Sing it, Alex
I have stacks of old cassette tapes from piping schools and competitions and private lessons from the 1970s, ’80s and ’90s. When Bert Barr died suddenly on September 24th I was sad for his family and friends, and that the piping and drumming lost this quiet and unassuming giant of the game.
I didn’t know him well, but I was well aware of his importance in the art. About five years ago I tried to convince him to do an interview. Most interviewees don’t take much, if any, persuading, but there have been two people over the years who have just flat-out refused. Bob Hardie was one and Bert Barr was the other. Despite my attempts to change his mind, Bert Barr insisted that people aren’t interested in what he had to say. Even though I and many, many others feel that the interviews are important educational and historical documents, Barr simply didn’t want to be seen as being self-promotional.
But I remembered that, somewhere in my collection of old cassettes, there was one that included something of Bert Barr. I used to like to get little recordings of unusual things. (In high school, my near-delinquent friends and I would carry around this boom-box and scout out recording artists at their sound-checks. We’d try to get members of the band to say things on tape, and I actually have a recording somewhere of an 18-year-old Paul Hewson, better known as Bono, saying how his “best friends in St. Louis are Andy, Keith and Rick.” True story.)
Anyway, in 1979 the unusual 3/4 march, “J.K. Cairns,” by Archie Cairns was hitting the big-time. Seriously. Shotts & Dykehead Caledonia featured the tune in one of their medleys. So when I found myself at a piping school with Alex Duthart and Bert Barr, the two of them were quite keen on the tune. They both liked to sing it; I just had to get them on tape.
So, here is the little recording that I made and saved. Alex Duthart does the singing (and the hilarious yodeling at the end), while Bert Barr provides the bom-bom tenor embellishments.

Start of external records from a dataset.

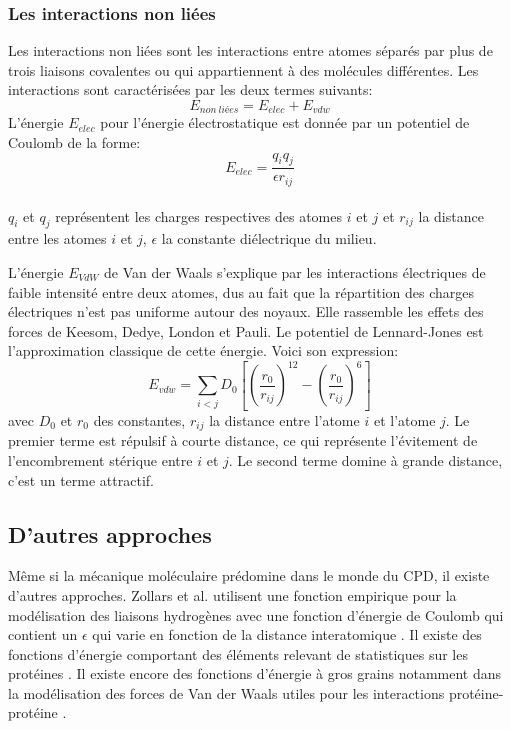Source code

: \subsubsection{Les interactions non liées}
Les interactions non liées sont les interactions entre atomes séparés par plus de trois liaisons covalentes ou qui appartiennent à des molécules différentes. Les interactions sont caractérisées par les deux termes suivants:
\begin{equation}
E_{non\ liées} = E_{elec} + E_{vdw}  
\end{equation}
L'énergie $E_{elec}$ pour l'énergie électrostatique est donnée par un potentiel de Coulomb de la forme:
\begin{equation}
  E_{elec}=\frac{q_iq_j}{\epsilon r_{ij}}
\end{equation}\\
$q_i$ et $q_j$ représentent les charges respectives des atomes $i$ et $j$ et $r_{ij}$ la distance entre les atomes $i$ et $j$, $\epsilon$ la constante diélectrique du milieu.

L'énergie  $E_{VdW}$ de Van der Waals s'explique par les interactions électriques de faible intensité entre deux atomes, dus au fait que la répartition des charges électriques n'est pas uniforme autour des noyaux. Elle rassemble les effets des forces de Keesom, Dedye, London et Pauli. Le potentiel de Lennard-Jones est l'approximation classique de cette énergie. Voici son expression:
\begin{equation}
    \label{VdW}
E_{vdw} = \sum_{i<j}D_0 [(\frac{r_0}{r_{ij}})^{12} - (\frac{r_0}{r_{ij}})^6]  
\end{equation}
avec $D_0$ et $r_0$ des constantes, $r_{ij}$ la distance entre l'atome $i$ et l'atome $j$. Le premier terme est répulsif à courte distance, ce qui représente l'évitement de l'encombrement stérique entre $i$ et $j$. Le second terme domine à grande distance, c'est un terme attractif. 
  

\subsection{D'autres approches}

Même si la mécanique moléculaire prédomine dans le monde du CPD, il existe d'autres approches. Zollars et al. utilisent une fonction empirique pour la modélisation des liaisons hydrogènes avec une fonction d'énergie de Coulomb qui contient un $\epsilon$ qui varie en fonction de la distance interatomique \cite{Zollars06}. Il existe des fonctions d'énergie comportant des éléments relevant de statistiques sur les protéines \cite{Pokala05}. Il existe encore des fonctions d'énergie à gros grains notamment dans la modélisation des forces de Van der Waals utiles pour les interactions protéine-protéine \cite{Korkut09}.

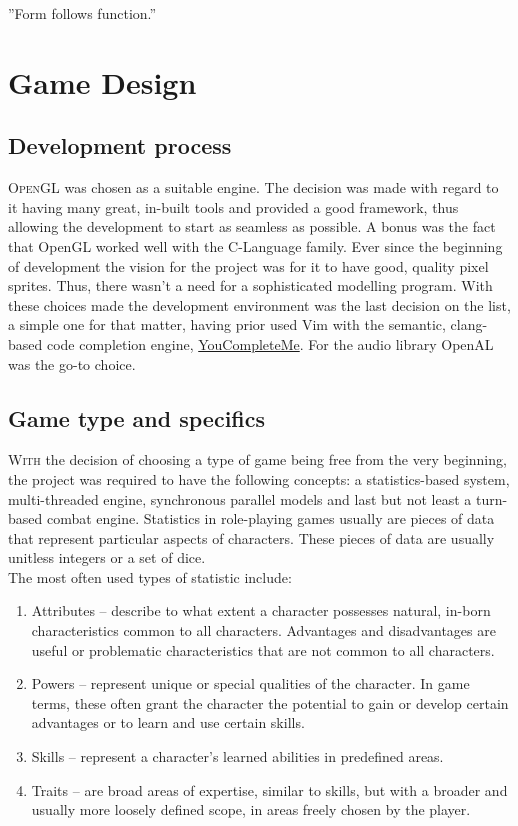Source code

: \begin{savequote}[75mm] 
”Form follows function.”
\end{savequote}

\chapter{Game Design}
\section{Development process}
\lettrine[lines=1]{\color{Crimson}O}{penGL} was chosen as a suitable engine. The decision was made with regard to it having many great, in-built tools and provided a good framework, thus allowing the development to start as seamless as possible. A bonus was the fact that OpenGL\cite{Shreiner2013} worked well with the C-Language family\cite{Ritchie1988}. Ever since the beginning of development the vision for the project was for it to have good, quality pixel sprites. Thus, there wasn't a need for a sophisticated modelling program.
With these choices made the development environment was the last decision on the list, a simple one for that matter, having prior used Vim with the semantic, clang-based code completion engine, \href{http://valloric.github.io/YouCompleteMe}{YouCompleteMe}. For the audio library OpenAL was the go-to choice.\\
\newpage
\section{Game type and specifics}
\lettrine[lines=1]{\color{Crimson}W}{ith} the decision of choosing a type of game being free from the very beginning, the project was required to have the following concepts: a statistics-based system, multi-threaded engine\cite{c.gamasutra, c.bitsquid}, synchronous parallel models and last but not least a turn-based combat engine. Statistics in role-playing games usually are pieces of data that represent particular aspects of characters. These pieces of data are usually unitless integers or a set of dice.\\
The most often used types of statistic include:
\begin{enumerate}
\item Attributes
\noindent -- describe to what extent a character possesses natural, in-born characteristics common to all characters.
Advantages and disadvantages are useful or problematic characteristics that are not common to all characters.
\item Powers
\noindent -- represent unique or special qualities of the character. In game terms, these often grant the character the potential to gain or develop certain advantages or to learn and use certain skills.
\item Skills
\noindent -- represent a character's learned abilities in predefined areas.
\item Traits
\noindent -- are broad areas of expertise, similar to skills, but with a broader and usually more loosely defined scope, in areas freely chosen by the player.
\end{enumerate}

\afterpage{\clearpage}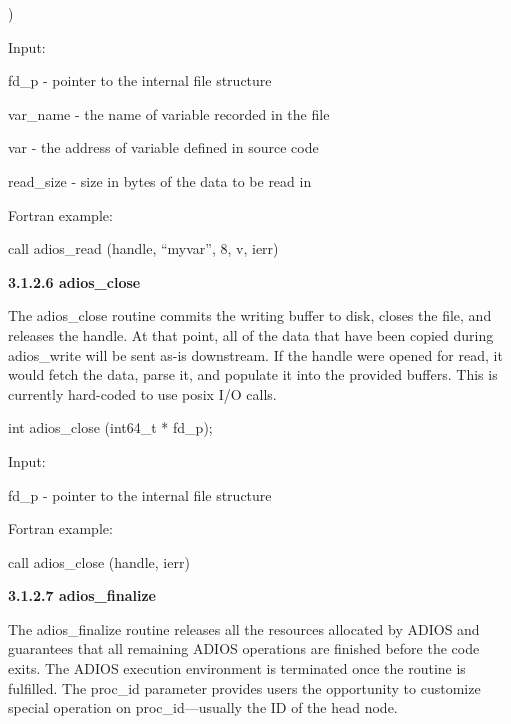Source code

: \vspace{10pt}
)

\vspace{10pt}
\leftskip=22pt
\parindent=0pt
Input:

\vspace{10pt}
fd\_p - pointer to the internal file structure

\vspace{10pt}
var\_name - the name of variable recorded in the file

\vspace{10pt}
var - the address of variable defined in source code

\vspace{10pt}
read\_size -  size in bytes of the data to be read in 

\vspace{22pt}
\leftskip=22pt
Fortran example: 

\vspace{10pt}
\parindent=18pt
call adios\_read (handle, ``myvar'', 8, v, ierr)

\vspace{22pt}
\leftskip=0pt
\parindent=0pt
\textbf{3.1.2.6 adios\_close}

\vspace{10pt}
The adios\_close routine {\color{color01} commits the writing buffer to disk, closes 
the file, and releases the handle. At that point, all of the data that have been 
copied during adios\_write will be sent as-is downstream. If the handle were opened 
for read, it would fetch the data, parse it, and populate it into the provided 
buffers. This is currently hard-coded to use posix I/O calls.}

\vspace{10pt}
\leftskip=22pt
int adios\_close (int64\_t * fd\_p);

\vspace{10pt}
Input: 

\vspace{10pt}
fd\_p - pointer to the internal file structure

\vspace{22pt}
\leftskip=22pt
Fortran example: 

\vspace{10pt}
\leftskip=22pt
call adios\_close (handle, ierr)

\vspace{10pt}
\leftskip=0pt
\textbf{3.1.2.7 adios\_finalize}

\vspace{10pt}
The adios\_finalize routine releases all the resources allocated by ADIOS and guarantees 
that all remaining ADIOS operations are finished before the code exits. The ADIOS 
execution environment is terminated once the routine is fulfilled. The proc\_id 
parameter provides users the opportunity to customize special operation on proc\_id---usually 
the ID of the head node. 

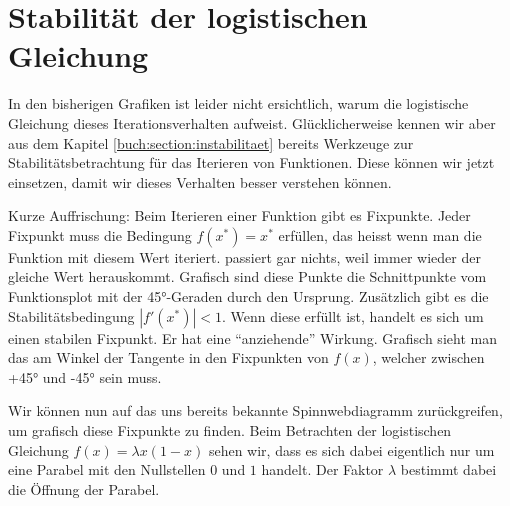 %
%
%
\section{Stabilität der logistischen Gleichung
\label{logistic:section:stabil}}

In den bisherigen Grafiken ist leider nicht ersichtlich, 
warum die logistische Gleichung dieses Iterationsverhalten aufweist. 
Glücklicherweise kennen wir aber aus dem Kapitel 
\ref{buch:section:instabilitaet}
bereits Werkzeuge zur Stabilitätsbetrachtung für
das Iterieren von Funktionen. 
Diese können wir jetzt einsetzen, damit wir dieses
Verhalten besser verstehen können. 

Kurze Auffrischung: Beim Iterieren einer Funktion
gibt es Fixpunkte. 
Jeder Fixpunkt muss die Bedingung
$f(x^*)=x^*$ erfüllen, das heisst wenn man die Funktion
mit diesem Wert iteriert. passiert gar nichts, weil
immer wieder der gleiche Wert herauskommt. 
Grafisch sind diese Punkte die Schnittpunkte
vom Funktionsplot mit der 45°-Geraden durch den Ursprung.  
Zusätzlich gibt es die Stabilitätsbedingung 
$|f'(x^*)| < 1$. 
Wenn diese erfüllt ist, handelt es sich um einen
stabilen Fixpunkt. 
Er hat eine ``anziehende'' Wirkung. 
Grafisch sieht man das am Winkel der Tangente in den
Fixpunkten von $f(x)$, welcher zwischen +45° und -45° sein muss.

Wir können nun auf das uns bereits bekannte Spinnwebdiagramm
zurückgreifen, um grafisch diese Fixpunkte zu finden.
Beim Betrachten der logistischen Gleichung 
$f(x) = \lambda x (1-x)$ sehen wir, 
dass es sich dabei eigentlich nur um eine Parabel mit 
den Nullstellen $0$ und $1$ handelt. 
Der Faktor $\lambda$ bestimmt dabei die Öffnung der Parabel.  

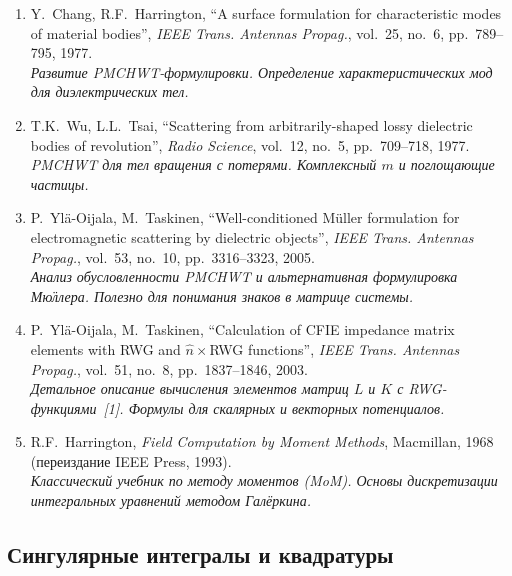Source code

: \documentclass[12pt,a4paper]{article}
\begin{document}
\begin{enumerate}[resume]
  \item Y.~Chang, R.F.~Harrington, ``A surface formulation for characteristic modes of material bodies'', \textit{IEEE Trans. Antennas Propag.}, vol.~25, no.~6, pp.~789--795, 1977.
  \\ \textit{Развитие PMCHWT-формулировки. Определение характеристических мод для диэлектрических тел.}

  \item T.K.~Wu, L.L.~Tsai, ``Scattering from arbitrarily-shaped lossy dielectric bodies of revolution'', \textit{Radio Science}, vol.~12, no.~5, pp.~709--718, 1977.
  \\ \textit{PMCHWT для тел вращения с потерями. Комплексный $m$ и поглощающие частицы.}

  \item P.~Yl{\"a}-Oijala, M.~Taskinen, ``Well-conditioned M{\"u}ller formulation for electromagnetic scattering by dielectric objects'', \textit{IEEE Trans. Antennas Propag.}, vol.~53, no.~10, pp.~3316--3323, 2005.
  \\ \textit{Анализ обусловленности PMCHWT и альтернативная формулировка М{\"ю}ллера. Полезно для понимания знаков в матрице системы.}

  \item P.~Yl{\"a}-Oijala, M.~Taskinen, ``Calculation of CFIE impedance matrix elements with RWG and $\hat{n}\times$RWG functions'', \textit{IEEE Trans. Antennas Propag.}, vol.~51, no.~8, pp.~1837--1846, 2003.
  \\ \textit{Детальное описание вычисления элементов матриц $L$ и $K$ с RWG-функциями~[1]. Формулы для скалярных и векторных потенциалов.}

  \item R.F.~Harrington, \textit{Field Computation by Moment Methods}, Macmillan, 1968 (переиздание IEEE Press, 1993).
  \\ \textit{Классический учебник по методу моментов (MoM). Основы дискретизации интегральных уравнений методом Галёркина.}
\end{enumerate}

\subsection{Сингулярные интегралы и квадратуры}
\end{document}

In there somewhere, too, is Harry McNulty providing further ensemble depth.
My favourite part of the snippet is Barr saying, “Sing it, Alex” between two of the phrases. There’s something about this little recording that I think shows the fun that Barr and Duthart had shared.
Since the World Solo Drumming is this Saturday, I thought it might be timely to share it.
So that’s what you were doing last weekend! Very cool!!
Andrew…thanks for the memories…well I remember that voice and the great times we had…. the music was always there…. Captain
Good, clear recording … puts the listener in the room. He could put ‘the song’ into any tune. Similar recordings of “Donald Cameron” and “Flora Duncan” from Tommy Kee’s tapes made at the ’79 Balmoral School equally impress. But it’s a rendering of “Dolina McKay”, while he plays along on a Cameron pad, that stands out as one of the truly amazing examples of jazz married to rudimental drumming that he was known for. “It’s a good wee tune if everybody gets it.”
Thanks for this.
Thanks for the memories…Alex & Bert were instructors at my school and I (like a few others) have “snippets” of conversations, songs and stories. Oh, the stories…
I am not a drummer but in my opinion no matter how great Alex is perceived for his playing and compositions, his finest asset was he was truly one of the finest individuals I have ever had the pleasure of knowing.
This leads to a “reality check.” What is happening to all those cassette (even reel to reel) tapes? I am NOT referring to tunes being played. It’s the conversations and stories and their preservation I am concerned about.
Any suggestions on a reputable person experienced at transferring old tape recordings into a more permanent format? I would have no problem lending tapes provided I could get a permanent format copy in return and there would be someplace where they could be freely listened to by people who might be interested in that sort of thing.
It’s actually not too difficult to do. You can download freeware such as Audacity which will you allow you to record directly to your sound card and you can then output it in various formats, including mp3.
All the hardware you need is a stereo jack to connect the headphone socket of your stereo to the line in socket on your sound card on your PC/laptop.
A search of the web should give you tutorials on using Audacity if need be but I’ve used it and it’s pretty straight forward.